▶ **WORK TO COMPLETE**:
I'd like an exact copy of only the lines from the start of the listing below through the line that holds "### Direct image". Please keep the pictures out.

▶ **DATA TO USE**:
::::::::::

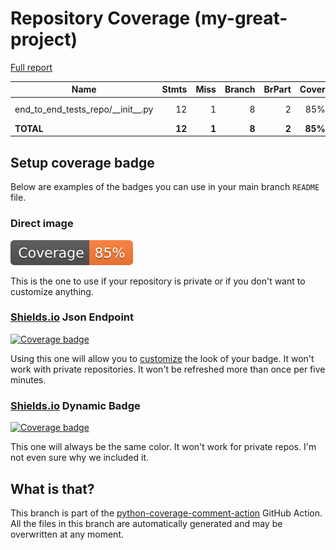 # Repository Coverage (my-great-project)

[Full report](https://htmlpreview.github.io/?https://github.com/mihcaojwe/python-coverage-comment-action-end-to-end-614-public/blob/python-coverage-comment-action-data-my-great-project/htmlcov/index.html)

| Name                                      |    Stmts |     Miss |   Branch |   BrPart |   Cover |   Missing |
|------------------------------------------ | -------: | -------: | -------: | -------: | ------: | --------: |
| end\_to\_end\_tests\_repo/\_\_init\_\_.py |       12 |        1 |        8 |        2 |     85% |  6->9, 16 |
|                                 **TOTAL** |   **12** |    **1** |    **8** |    **2** | **85%** |           |


## Setup coverage badge

Below are examples of the badges you can use in your main branch `README` file.

### Direct image

[![Coverage badge](https://raw.githubusercontent.com/mihcaojwe/python-coverage-comment-action-end-to-end-614-public/python-coverage-comment-action-data-my-great-project/badge.svg)](https://htmlpreview.github.io/?https://github.com/mihcaojwe/python-coverage-comment-action-end-to-end-614-public/blob/python-coverage-comment-action-data-my-great-project/htmlcov/index.html)

This is the one to use if your repository is private or if you don't want to customize anything.

### [Shields.io](https://shields.io) Json Endpoint

[![Coverage badge](https://img.shields.io/endpoint?url=https://raw.githubusercontent.com/mihcaojwe/python-coverage-comment-action-end-to-end-614-public/python-coverage-comment-action-data-my-great-project/endpoint.json)](https://htmlpreview.github.io/?https://github.com/mihcaojwe/python-coverage-comment-action-end-to-end-614-public/blob/python-coverage-comment-action-data-my-great-project/htmlcov/index.html)

Using this one will allow you to [customize](https://shields.io/endpoint) the look of your badge.
It won't work with private repositories. It won't be refreshed more than once per five minutes.

### [Shields.io](https://shields.io) Dynamic Badge

[![Coverage badge](https://img.shields.io/badge/dynamic/json?color=brightgreen&label=coverage&query=%24.message&url=https%3A%2F%2Fraw.githubusercontent.com%2Fmihcaojwe%2Fpython-coverage-comment-action-end-to-end-614-public%2Fpython-coverage-comment-action-data-my-great-project%2Fendpoint.json)](https://htmlpreview.github.io/?https://github.com/mihcaojwe/python-coverage-comment-action-end-to-end-614-public/blob/python-coverage-comment-action-data-my-great-project/htmlcov/index.html)

This one will always be the same color. It won't work for private repos. I'm not even sure why we included it.

## What is that?

This branch is part of the
[python-coverage-comment-action](https://github.com/marketplace/actions/python-coverage-comment)
GitHub Action. All the files in this branch are automatically generated and may be
overwritten at any moment.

::::::::::

▶ **TASK OUTPUT**:
 # Repository Coverage (my-great-project)

[Full report](https://htmlpreview.github.io/?https://github.com/mihcaojwe/python-coverage-comment-action-end-to-end-614-public/blob/python-coverage-comment-action-data-my-great-project/htmlcov/index.html)

| Name                                      |    Stmts |     Miss |   Branch |   BrPart |   Cover |   Missing |
|------------------------------------------ | -------: | -------: | -------: | -------: | ------: | --------: |
| end\_to\_end\_tests\_repo/\_\_init\_\_.py |       12 |        1 |        8 |        2 |     85% |  6->9, 16 |
|                                 **TOTAL** |   **12** |    **1** |    **8** |    **2** | **85%** |           |


## Setup coverage badge

Below are examples of the badges you can use in your main branch `README` file.

### Direct image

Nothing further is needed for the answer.